La République islamique d’Iran tire son origine de la “croyance du peuple iranien au gouvernement du droit et de la justice prévu par le Coran” annonce l’article 1er de la constitution. L’article 2 vient préciser, en outre, que la République islamique est fondée sur la croyance en Dieu, l’Unique, à la révélation divine, à la justice divine, à l’imamat et sa direction continue, à la dignité humaine et à la liberté de l’homme qui va de pair avec sa responsabilité devant Dieu. Tirant les conséquences des fondements et options définis aux articles 1 et 2, l’article 4 dispose qu’”il faut que toutes les lois, tous les règlements d’ordre civil, pénal, financier, économique administratif, militaire, politique ou autre, soient établis sur la base des normes islamiques”. Cet article 4 est doté, par ailleurs d’une valeur supra-constitutionnelle qui lui permet de prévaloir, et de manière absolue, sur tous les autres articles de la constitution et sur l’ensemble des règles de droit positif. Afin qu’il en soit ainsi, la constitution a confié au Conseil des oulémas qu’elle a institué, la mission de s’assurer de la prévalence du droit imposé sur le droit posé. Dès lors l’établissement de l’Islam comme religion d’Etat (art. 12) semble être superflue puisque l’Etat lui-même est tenu, contenu par la religion, saisi par elle et parfois même à un niveau qui peut paraître de détail. En effet l’article 12 de la constitution, après avoir énoncé que l’Islam est la religion officielle de l’Iran, ajoute que le rite officiel est “le rite jaafarite ithna-acharite (duo-décimain)”, étant précisé que la religion et le rite sont insusceptibles de modification ad aeternam. Les autres rites, qu’il s’agisse du rite hanéfite, du rite chaféite, du rite malékite, du rite hambélite ou du rite zeidite, bénéficient, cependant “du respect absolu”.

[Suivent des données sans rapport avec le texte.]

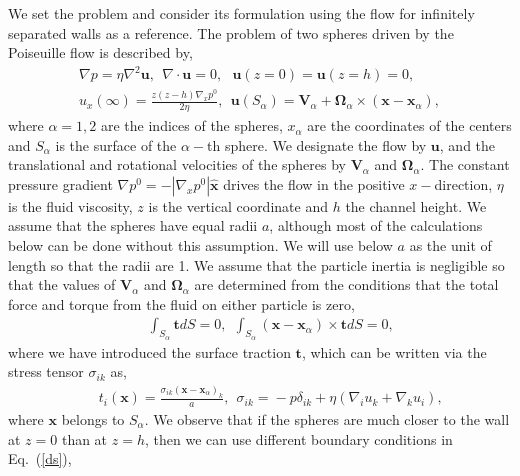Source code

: We set the problem and consider its formulation using the flow for infinitely separated walls as a reference.
The problem of two spheres driven by the Poiseuille flow is described by,
\begin{equation}
  \begin{aligned}
\nabla p\!=\!\eta\nabla^2\bm u,\ \ \nabla \cdot \bm u\!=\!0, \ \ \  \bm u(z\!=\!0)\!=\!\bm u(z\!=\!h)\!=\!0,\ \ \\  %
u_x(\infty)\!=\!\frac{z(z\!-\!h)\nabla_x p^0}{2\eta},\ \ \bm u(S_{\alpha})\!=\!\bm V_{\alpha}\!+\!\bm \Omega_{\alpha}\!\times\! (\bm x\!-\!\bm x_{\alpha}),
\end{aligned}
\label{ds}
\end{equation}
where $\alpha=1, 2$ are the indices of the spheres, $x_{\alpha}$ are the coordinates of the centers and $S_{\alpha}$ is the surface of the $\alpha-$th sphere. We designate the flow by $\bm u$, and the translational and rotational velocities of the spheres by $\bm V_{\alpha}$ and $\bm \Omega_{\alpha}$. The constant pressure gradient $\nabla p^0=-|\nabla_x p^0| \bm{\hat x}$ drives the flow in the positive $x-$direction, $\eta$ is the fluid viscosity, $z$ is the vertical coordinate and $h$ the channel height. We assume that the spheres have equal radii $a$, although most of the calculations below can be done without this assumption.
We will use below $a$ as the unit of length so that the radii are 1.
We assume that the particle inertia is negligible so that the values of $\bm V_{\alpha}$ and $\bm \Omega_{\alpha}$ are determined from the conditions that the total force and torque from the fluid on either particle is zero,
\begin{eqnarray}&&\!\!\!\!\!\!\!\!\!\!\!\!\!
\int_{S_{\alpha}} \bm t  dS=0,\ \ \int_{S_{\alpha}} (\bm x-\bm x_{\alpha})\times \bm t  dS=0, \label{inertless}
\end{eqnarray}
where we have introduced the surface traction $\bm t$, which can be written via the stress tensor $\sigma_{ik}$ as,
\begin{eqnarray}&&\!\!\!\!\!\!\!\!\!\!\!\!\!
t_i(\bm x)\!=\!\frac{\sigma_{ik}(\bm x\!-\!\bm x_{\alpha})_k}{a},\ \ \sigma_{ik}\!=\!-p\delta_{ik}\!+\!\eta(\nabla_iu_k\!+\!\nabla_ku_i),
\end{eqnarray}
where $\bm x$ belongs to $S_{\alpha}$. We observe that if the spheres are much closer to the wall at $z=0$ than at $z=h$, then we can use different boundary conditions in Eq.~(\ref{ds}),

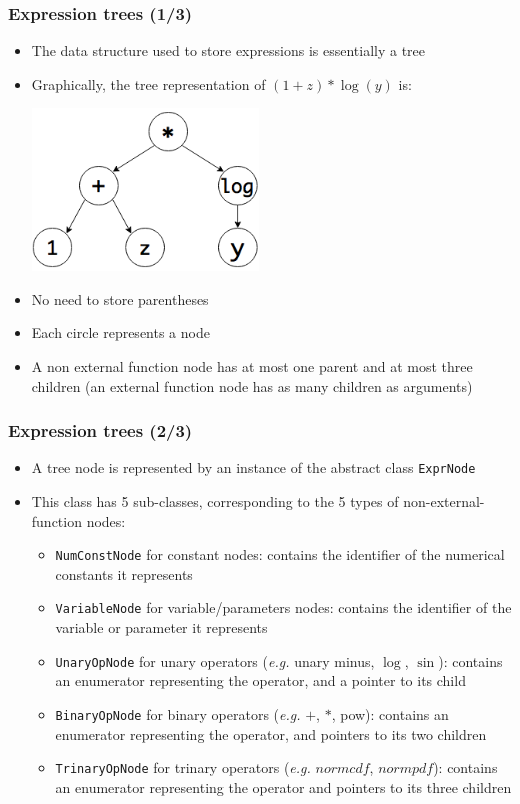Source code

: \documentclass{beamer}
\begin{document}
\begin{frame}
  \frametitle{Expression trees (1/3)}
  \begin{itemize}
  \item The data structure used to store expressions is essentially a \alert{tree}
  \item Graphically, the tree representation of $(1+z)*\log(y)$ is:
    \begin{center}
      \includegraphics[width=6cm]{expr.png}
    \end{center}
  \item No need to store parentheses
  \item Each circle represents a \alert{node}
  \item A non external function node has at most one parent and at most three children (an external function node has as many children as arguments)
  \end{itemize}
\end{frame}

\begin{frame}
  \frametitle{Expression trees (2/3)}
  \begin{itemize}
  \item A tree node is represented by an instance of the abstract class \texttt{ExprNode}
  \item This class has 5 sub-classes, corresponding to the 5 types of non-external-function nodes:
    \begin{itemize}
    \item \texttt{NumConstNode} for constant nodes: contains the identifier of the numerical constants it represents
    \item \texttt{VariableNode} for variable/parameters nodes: contains the identifier of the variable or parameter it represents
    \item \texttt{UnaryOpNode} for unary operators (\textit{e.g.} unary minus, $\log$, $\sin$): contains an enumerator representing the operator, and a pointer to its child
    \item \texttt{BinaryOpNode} for binary operators (\textit{e.g.} $+$, $*$, pow): contains an enumerator representing the operator, and pointers to its two children
    \item \texttt{TrinaryOpNode} for trinary operators (\textit{e.g.} $normcdf$, $normpdf$): contains an enumerator representing the operator and pointers to its three children
    \end{itemize}
  \end{itemize}
\end{frame}
\end{document}
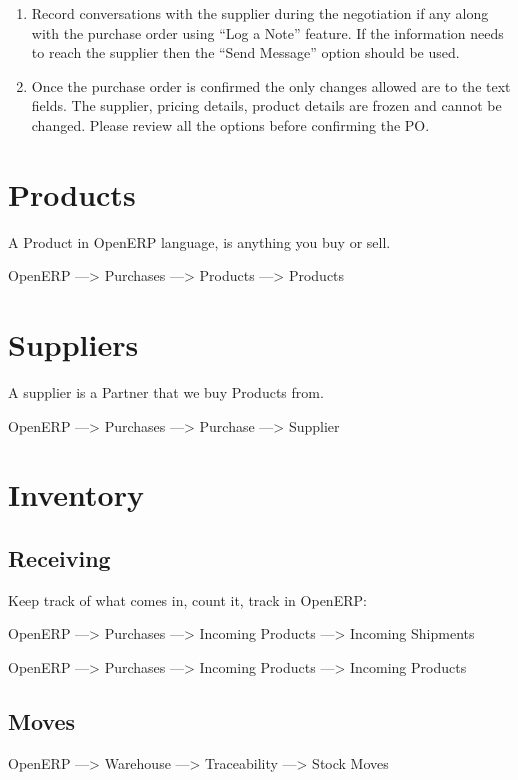 \begin{enumerate}
\item Record conversations with the supplier during the negotiation if any along with the purchase order using “Log a Note” feature. If the information needs to reach the supplier then the “Send Message” option should be used.
\item Once the purchase order is confirmed the only changes allowed are to the text fields. The supplier, pricing details, product details are frozen and cannot be changed. Please review all the options before confirming the PO.
\end{enumerate}

\section{Products}
A Product in OpenERP language, is anything you buy or sell.

OpenERP ---> Purchases ---> Products ---> Products

\section{Suppliers}
A supplier is a Partner that we buy Products from.

OpenERP ---> Purchases ---> Purchase ---> Supplier

\section{Inventory}

\subsection{Receiving}
Keep track of what comes in, count it, track in OpenERP:

OpenERP ---> Purchases ---> Incoming Products ---> Incoming Shipments

OpenERP ---> Purchases ---> Incoming Products ---> Incoming Products

\subsection{Moves}

OpenERP ---> Warehouse ---> Traceability ---> Stock Moves


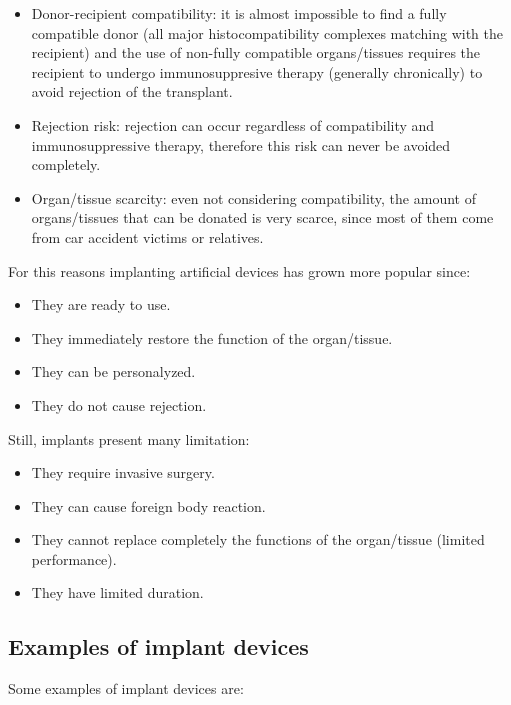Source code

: \begin{multicols}{2}
  \begin{itemize}
    \item Donor-recipient compatibility: it is almost impossible to find a fully compatible donor (all major histocompatibility complexes matching with the recipient) and the use of non-fully compatible organs/tissues requires the recipient to undergo immunosuppresive therapy (generally chronically) to avoid rejection of the transplant.
    \item Rejection risk: rejection can occur regardless of compatibility and immunosuppressive therapy, therefore this risk can never be avoided completely.
    \item Organ/tissue scarcity: even not considering compatibility, the amount of organs/tissues that can be donated is very scarce, since most of them come from car accident victims or relatives.
  \end{itemize}
\end{multicols}

For this reasons implanting artificial devices has grown more popular since:

\begin{multicols}{2}
  \begin{itemize}
    \item They are ready to use.
    \item They immediately restore the function of the organ/tissue.
    \item They can be personalyzed.
    \item They do not cause rejection.
  \end{itemize}
\end{multicols}

Still, implants present many limitation:

\begin{multicols}{2}
  \begin{itemize}
    \item They require invasive surgery.
    \item They can cause foreign body reaction.
    \item They cannot replace completely the functions of the organ/tissue (limited performance).
    \item They have limited duration.
  \end{itemize}
\end{multicols}

  \subsection{Examples of implant devices}
  Some examples of implant devices are:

La constitution ne reconnaît pas, en dehors de ce cadre, la liberté religieuse de manière absolue. Elle charge le gouvernement de la République islamique d’Iran, ainsi que l’ensemble des musulmans, de traiter les non musulmans de bonne manière, sur la base de l’équité et de la justice islamiques et de tenir compte de leurs droits humains. Ce traitement ne doit être observé, cependant, qu’à l’égard de ceux qui ne complotent pas contre l’Islam ou contre la République islamique d’Iran.
– b – L’exemple de l’Arabie saoudite
Depuis 1992 l’Arabie saoudite est régie, comme cela a été mentionné, par un texte qualifié de statut fondamental du pouvoir. On rappellera que l’article 1er de ce statut indique, et dès le départ, que l’Arabie saoudite “est un Etat islamique dont la religion est l’Islam et la constitution le Saint Livre de Dieu et la Sunnah de son prophète”. Aux termes de l’article 7, le pouvoir tire son autorité du Livre de Dieu et de la Sunnah de son prophète auxquels sont et demeurent subordonnées toutes les règles de l’Etat.
Fondé sur la base de la Shoura (consultation) et de l’égalité, le pouvoir doit être exercé selon l’article 8 conformément à la Shari’à islamique. L’Etat est chargé, de manière générale, de protéger la foi musulmane, d’appliquer la Shari’à, d’ordonner le Bien et d’interdire le Mal. Il a, par ailleurs, l’obligation de propager l’Islam et d’assurer la da’awa (l’invitation à adhérer à l’Islam ou plus simplement le prosélytisme).
Les droits de l’homme sont protégés aux termes du statut, mais dans le cadre de la Shari’à islamique (art. 26).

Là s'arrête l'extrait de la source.